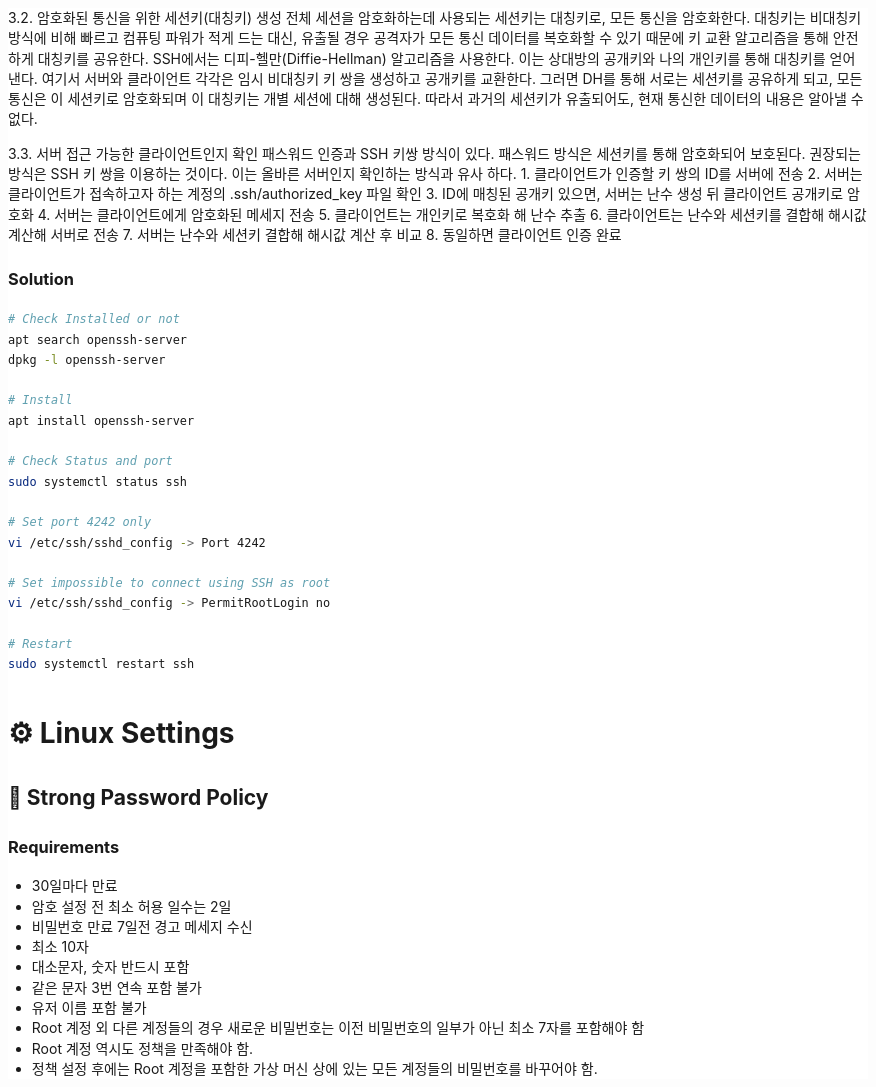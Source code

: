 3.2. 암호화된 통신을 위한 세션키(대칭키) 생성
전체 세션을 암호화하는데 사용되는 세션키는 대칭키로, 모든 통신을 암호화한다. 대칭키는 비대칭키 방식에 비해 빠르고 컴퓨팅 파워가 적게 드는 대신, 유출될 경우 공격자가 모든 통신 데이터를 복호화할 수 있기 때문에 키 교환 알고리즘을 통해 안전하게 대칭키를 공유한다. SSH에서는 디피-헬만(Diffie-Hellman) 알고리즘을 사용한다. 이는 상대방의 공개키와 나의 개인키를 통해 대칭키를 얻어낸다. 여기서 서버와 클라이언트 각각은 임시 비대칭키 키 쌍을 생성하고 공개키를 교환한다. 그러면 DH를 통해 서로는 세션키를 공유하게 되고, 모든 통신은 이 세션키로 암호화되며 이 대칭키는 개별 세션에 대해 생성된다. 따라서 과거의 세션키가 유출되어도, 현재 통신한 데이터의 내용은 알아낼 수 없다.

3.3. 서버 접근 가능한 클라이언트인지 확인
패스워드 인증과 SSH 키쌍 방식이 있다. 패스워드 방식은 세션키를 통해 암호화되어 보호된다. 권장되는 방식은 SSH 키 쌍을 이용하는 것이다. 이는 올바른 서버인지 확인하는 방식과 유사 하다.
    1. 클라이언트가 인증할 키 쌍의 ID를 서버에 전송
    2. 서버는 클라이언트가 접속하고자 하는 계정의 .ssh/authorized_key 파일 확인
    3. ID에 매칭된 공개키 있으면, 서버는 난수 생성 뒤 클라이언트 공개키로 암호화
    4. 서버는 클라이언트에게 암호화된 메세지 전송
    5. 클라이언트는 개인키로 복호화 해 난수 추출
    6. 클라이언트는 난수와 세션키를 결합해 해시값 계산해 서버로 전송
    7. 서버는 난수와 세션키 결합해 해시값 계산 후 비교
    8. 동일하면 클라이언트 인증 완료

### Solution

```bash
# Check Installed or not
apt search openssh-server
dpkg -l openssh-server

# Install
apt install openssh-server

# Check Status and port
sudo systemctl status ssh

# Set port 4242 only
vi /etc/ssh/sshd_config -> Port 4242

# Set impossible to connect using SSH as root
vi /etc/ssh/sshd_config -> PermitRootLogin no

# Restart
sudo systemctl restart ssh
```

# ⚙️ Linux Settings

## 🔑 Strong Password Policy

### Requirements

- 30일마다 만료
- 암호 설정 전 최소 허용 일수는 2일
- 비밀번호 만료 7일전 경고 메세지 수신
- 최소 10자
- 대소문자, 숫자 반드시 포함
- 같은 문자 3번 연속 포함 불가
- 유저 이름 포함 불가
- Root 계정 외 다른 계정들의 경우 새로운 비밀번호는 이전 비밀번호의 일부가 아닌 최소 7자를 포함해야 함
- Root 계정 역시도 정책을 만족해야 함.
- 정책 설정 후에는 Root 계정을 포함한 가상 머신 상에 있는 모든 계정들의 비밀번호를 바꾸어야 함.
_ _ _
* _What you need to do_: Every line containing the word "클라이언트가" must be copied from the material above.

* _Written reply_:
    1. 클라이언트가 인증할 키 쌍의 ID를 서버에 전송
    2. 서버는 클라이언트가 접속하고자 하는 계정의 .ssh/authorized_key 파일 확인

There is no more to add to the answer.